Edge Intersection Graphs of L-Shaped Paths in Grids

In this paper we continue the study of the edge intersection graphs of single bend paths on a rectangular grid (i.e., the edge intersection graphs where each vertex is represented by one of the following shapes: ⌞ , ⌜ , ⌟ , ⌝ ).
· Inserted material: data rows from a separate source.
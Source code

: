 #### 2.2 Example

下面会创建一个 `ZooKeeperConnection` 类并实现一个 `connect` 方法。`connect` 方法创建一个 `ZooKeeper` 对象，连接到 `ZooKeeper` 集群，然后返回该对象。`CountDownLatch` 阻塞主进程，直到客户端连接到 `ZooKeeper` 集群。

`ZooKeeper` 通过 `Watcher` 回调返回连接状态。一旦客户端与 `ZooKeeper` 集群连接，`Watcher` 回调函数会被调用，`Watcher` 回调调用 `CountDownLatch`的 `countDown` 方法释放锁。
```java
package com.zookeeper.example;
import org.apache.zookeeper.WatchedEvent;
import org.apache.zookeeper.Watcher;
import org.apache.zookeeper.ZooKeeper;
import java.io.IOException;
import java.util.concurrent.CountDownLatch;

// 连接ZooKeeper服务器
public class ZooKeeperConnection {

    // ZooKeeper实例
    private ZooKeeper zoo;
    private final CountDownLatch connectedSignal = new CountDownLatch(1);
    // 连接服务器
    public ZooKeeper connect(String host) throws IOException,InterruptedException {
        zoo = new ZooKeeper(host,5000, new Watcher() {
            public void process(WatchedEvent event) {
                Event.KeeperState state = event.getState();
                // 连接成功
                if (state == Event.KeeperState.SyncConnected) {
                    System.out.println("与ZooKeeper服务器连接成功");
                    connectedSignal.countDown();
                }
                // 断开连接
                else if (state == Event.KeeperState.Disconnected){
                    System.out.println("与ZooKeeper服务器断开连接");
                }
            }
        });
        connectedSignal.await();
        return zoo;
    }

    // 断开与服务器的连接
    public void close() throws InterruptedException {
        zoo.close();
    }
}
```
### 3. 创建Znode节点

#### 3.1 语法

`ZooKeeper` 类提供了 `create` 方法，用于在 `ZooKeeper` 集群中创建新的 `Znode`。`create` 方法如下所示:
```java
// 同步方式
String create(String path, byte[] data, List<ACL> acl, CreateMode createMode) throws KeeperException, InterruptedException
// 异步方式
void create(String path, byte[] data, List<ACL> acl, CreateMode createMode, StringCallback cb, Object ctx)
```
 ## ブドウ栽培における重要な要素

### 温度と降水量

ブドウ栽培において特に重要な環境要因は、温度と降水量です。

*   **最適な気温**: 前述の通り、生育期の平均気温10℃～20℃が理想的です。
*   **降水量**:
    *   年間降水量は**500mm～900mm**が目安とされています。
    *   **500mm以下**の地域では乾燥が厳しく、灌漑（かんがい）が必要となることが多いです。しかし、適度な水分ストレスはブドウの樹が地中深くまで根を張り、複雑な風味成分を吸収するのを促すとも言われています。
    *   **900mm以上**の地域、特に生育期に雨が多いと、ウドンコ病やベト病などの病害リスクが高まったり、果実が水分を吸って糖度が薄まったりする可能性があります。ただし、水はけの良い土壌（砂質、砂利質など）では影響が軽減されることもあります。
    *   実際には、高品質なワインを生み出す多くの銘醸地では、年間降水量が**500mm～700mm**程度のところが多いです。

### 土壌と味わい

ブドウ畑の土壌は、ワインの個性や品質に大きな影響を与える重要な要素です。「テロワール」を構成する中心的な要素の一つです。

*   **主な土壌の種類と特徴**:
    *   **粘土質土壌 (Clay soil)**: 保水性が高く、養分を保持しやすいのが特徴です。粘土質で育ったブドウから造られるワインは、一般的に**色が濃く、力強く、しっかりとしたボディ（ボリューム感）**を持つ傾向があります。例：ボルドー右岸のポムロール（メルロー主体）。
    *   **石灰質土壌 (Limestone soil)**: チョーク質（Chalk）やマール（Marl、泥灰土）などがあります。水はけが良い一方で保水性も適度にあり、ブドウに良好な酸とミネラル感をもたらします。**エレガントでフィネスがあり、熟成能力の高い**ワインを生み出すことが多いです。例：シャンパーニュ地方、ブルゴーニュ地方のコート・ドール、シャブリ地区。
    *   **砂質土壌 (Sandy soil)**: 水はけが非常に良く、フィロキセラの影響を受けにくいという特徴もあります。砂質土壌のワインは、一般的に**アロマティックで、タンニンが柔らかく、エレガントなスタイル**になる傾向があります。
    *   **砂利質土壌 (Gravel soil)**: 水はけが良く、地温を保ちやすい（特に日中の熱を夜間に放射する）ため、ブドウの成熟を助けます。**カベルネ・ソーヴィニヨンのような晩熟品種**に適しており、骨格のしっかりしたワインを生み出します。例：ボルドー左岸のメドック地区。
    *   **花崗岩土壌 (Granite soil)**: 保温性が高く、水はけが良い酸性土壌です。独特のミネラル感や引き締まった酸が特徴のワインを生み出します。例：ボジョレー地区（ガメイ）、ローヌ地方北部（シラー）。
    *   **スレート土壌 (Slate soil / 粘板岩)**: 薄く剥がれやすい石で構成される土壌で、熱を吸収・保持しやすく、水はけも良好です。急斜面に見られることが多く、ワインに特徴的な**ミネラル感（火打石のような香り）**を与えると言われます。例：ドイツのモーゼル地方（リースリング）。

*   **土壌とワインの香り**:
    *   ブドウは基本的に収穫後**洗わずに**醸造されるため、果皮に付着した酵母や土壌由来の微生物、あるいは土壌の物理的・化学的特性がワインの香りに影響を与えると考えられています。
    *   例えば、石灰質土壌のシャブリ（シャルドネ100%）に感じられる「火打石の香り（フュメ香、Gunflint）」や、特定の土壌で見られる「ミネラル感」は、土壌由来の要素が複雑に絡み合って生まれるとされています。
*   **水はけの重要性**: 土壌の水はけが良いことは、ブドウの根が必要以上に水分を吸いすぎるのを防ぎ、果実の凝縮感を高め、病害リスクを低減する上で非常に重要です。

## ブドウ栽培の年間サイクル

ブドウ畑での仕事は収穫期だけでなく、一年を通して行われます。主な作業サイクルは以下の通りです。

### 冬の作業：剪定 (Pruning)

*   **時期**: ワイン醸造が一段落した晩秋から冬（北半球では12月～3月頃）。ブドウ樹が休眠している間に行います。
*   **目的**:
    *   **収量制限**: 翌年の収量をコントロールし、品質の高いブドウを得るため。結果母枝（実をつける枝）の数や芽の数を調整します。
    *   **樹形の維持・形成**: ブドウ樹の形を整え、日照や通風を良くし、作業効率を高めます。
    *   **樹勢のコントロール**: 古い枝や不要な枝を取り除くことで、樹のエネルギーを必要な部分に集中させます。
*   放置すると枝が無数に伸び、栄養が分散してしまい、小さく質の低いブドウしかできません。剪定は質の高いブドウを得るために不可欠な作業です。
These graphs, called B 1 - EPG graphs, were first introduced by Golumbic et al (2009) [Golumbic, M. C., M. Lipshteyn and M. Stern, Edge intersection graphs of single bend paths on a grid, Networks 54:3 (2009), 130–138]. We focus on the class [⌞] (the edge intersection graphs of ⌞-shapes) and show that testing for membership in [⌞] is NP-complete. We then give a characterization and polytime recognition algorithm for special subclasses of Split ∩ [ ⌞ ] . We also consider the natural subclasses of B 1 -EPG formed by the subsets of the four single bend shapes (i.e., { ⌞ } , { ⌞ , ⌜ } , { ⌞ , ⌝ } , { ⌞ , ⌜ , ⌝ } – note: all other subsets are isomorphic to these up to 90 degree rotation). We observe the expected strict inclusions and incomparability (i.e., [ ⌞ ] ⊊ [ ⌞ , ⌜ ] , [ ⌞ , ⌝ ] ⊊ [ ⌞ , ⌜ , ⌝ ] ⊊ B 1 -EPG and [ ⌞ , ⌜ ] is incomparable with [ ⌞ , ⌝ ] ).